▶ [Exercise inputs]:
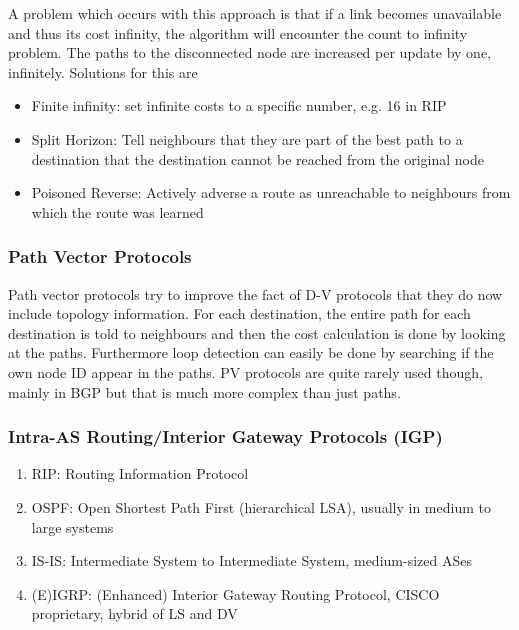 A problem which occurs with this approach is that if a link becomes unavailable and thus its cost infinity, the algorithm will encounter the count to infinity problem.
The paths to the disconnected node are increased per update by one, infinitely.
Solutions for this are
\begin{itemize}
  \item Finite infinity: set infinite costs to a specific number, e.g. 16 in RIP
  \item Split Horizon: Tell neighbours that they are part of the best path to a destination that the destination cannot be reached from the original node
  \item Poisoned Reverse: Actively adverse a route as unreachable to neighbours from which the route was learned
\end{itemize}

\subsubsection*{Path Vector Protocols}
Path vector protocols try to improve the fact of D-V protocols that they do now include topology information.
For each destination, the entire path for each destination is told to neighbours and then the cost calculation is done by looking at the paths.
Furthermore loop detection can easily be done by searching if the own node ID appear in the paths.
PV protocols are quite rarely used though, mainly in BGP but that is much more complex than just paths.

\subsubsection*{Intra-AS Routing/Interior Gateway Protocols (IGP)}
\begin{enumerate}
  \item RIP: Routing Information Protocol
  \item OSPF: Open Shortest Path First (hierarchical LSA), usually in medium to large systems
  \item IS-IS: Intermediate System to Intermediate System, medium-sized ASes
  \item (E)IGRP: (Enhanced) Interior Gateway Routing Protocol, CISCO proprietary, hybrid of LS and DV
\end{enumerate}
\vspace{5pt}

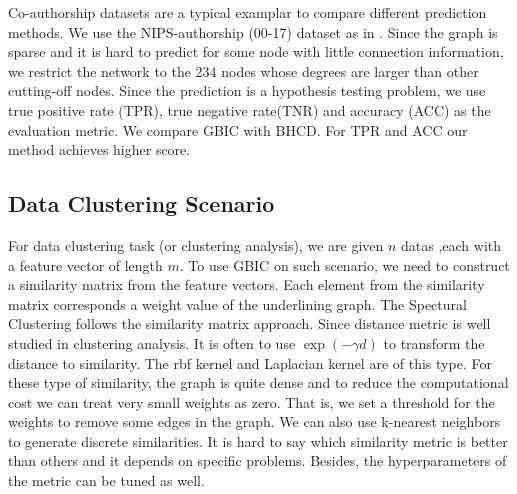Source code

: Co-authorship datasets are a typical examplar to compare different prediction methods. We use the NIPS-authorship (00-17) dataset as in \cite{RN23}.
Since the graph is sparse and it is hard to predict for some node with little connection information, we restrict the network to the 234 nodes whose degrees are larger than other cutting-off nodes. Since the prediction  is a hypothesis testing problem, we use true positive rate (TPR), true negative rate(TNR) and accuracy (ACC) as the evaluation metric. We compare GBIC with BHCD. For TPR and ACC our method achieves higher score.
\begin{table}
\centering

\end{table}

\subsection{Data Clustering Scenario}\label{subsec:dc}
For data clustering task (or clustering analysis), we are given $n$ datas ,each with a feature vector of length $m$. To use GBIC on such scenario, we need to construct a similarity matrix from the feature vectors. Each element from the similarity matrix corresponds a weight value of the underlining graph. The Spectural Clustering follows the similarity matrix approach. Since distance metric is well studied in clustering analysis. It is often to use $\exp(-\gamma d)$ to transform the distance to similarity. The rbf kernel and Laplacian kernel are of this type. For these type of similarity, the graph is quite dense and to reduce the computational cost we can treat very small weights as zero. That is, we set a threshold for the weights to remove some edges in the graph. We can also use k-nearest neighbors to generate discrete similarities. It is hard to say which similarity metric is better than others and it depends on specific problems. Besides, the hyperparameters of the metric can be tuned as well.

▶ [Exercise goal]: Restate it all word for word: every record, no pictures.

▶ [Finished task]:
 A problem which occurs with this approach is that if a link becomes unavailable and thus its cost infinity, the algorithm will encounter the count to infinity problem.
The paths to the disconnected node are increased per update by one, infinitely.
Solutions for this are
\begin{itemize}
  \item Finite infinity: set infinite costs to a specific number, e.g. 16 in RIP
  \item Split Horizon: Tell neighbours that they are part of the best path to a destination that the destination cannot be reached from the original node
  \item Poisoned Reverse: Actively adverse a route as unreachable to neighbours from which the route was learned
\end{itemize}

\subsubsection*{Path Vector Protocols}
Path vector protocols try to improve the fact of D-V protocols that they do now include topology information.
For each destination, the entire path for each destination is told to neighbours and then the cost calculation is done by looking at the paths.
Furthermore loop detection can easily be done by searching if the own node ID appear in the paths.
PV protocols are quite rarely used though, mainly in BGP but that is much more complex than just paths.

\subsubsection*{Intra-AS Routing/Interior Gateway Protocols (IGP)}
\begin{enumerate}
  \item RIP: Routing Information Protocol
  \item OSPF: Open Shortest Path First (hierarchical LSA), usually in medium to large systems
  \item IS-IS: Intermediate System to Intermediate System, medium-sized ASes
  \item (E)IGRP: (Enhanced) Interior Gateway Routing Protocol, CISCO proprietary, hybrid of LS and DV
\end{enumerate}
\vspace{5pt}

Source code

: Co-authorship datasets are a typical examplar to compare different prediction methods. We use the NIPS-authorship (00-17) dataset as in \cite{RN23}.
Since the graph is sparse and it is hard to predict for some node with little connection information, we restrict the network to the 234 nodes whose degrees are larger than other cutting-off nodes. Since the prediction  is a hypothesis testing problem, we use true positive rate (TPR), true negative rate(TNR) and accuracy (ACC) as the evaluation metric. We compare GBIC with BHCD. For TPR and ACC our method achieves higher score.
\begin{table}
\centering

\end{table}

\subsection{Data Clustering Scenario}\label{subsec:dc}
For data clustering task (or clustering analysis), we are given $n$ datas ,each with a feature vector of length $m$. To use GBIC on such scenario, we need to construct a similarity matrix from the feature vectors. Each element from the similarity matrix corresponds a weight value of the underlining graph. The Spectural Clustering follows the similarity matrix approach. Since distance metric is well studied in clustering analysis. It is often to use $\exp(-\gamma d)$ to transform the distance to similarity. The rbf kernel and Laplacian kernel are of this type. For these type of similarity, the graph is quite dense and to reduce the computational cost we can treat very small weights as zero. That is, we set a threshold for the weights to remove some edges in the graph. We can also use k-nearest neighbors to generate discrete similarities. It is hard to say which similarity metric is better than others and it depends on specific problems. Besides, the hyperparameters of the metric can be tuned as well.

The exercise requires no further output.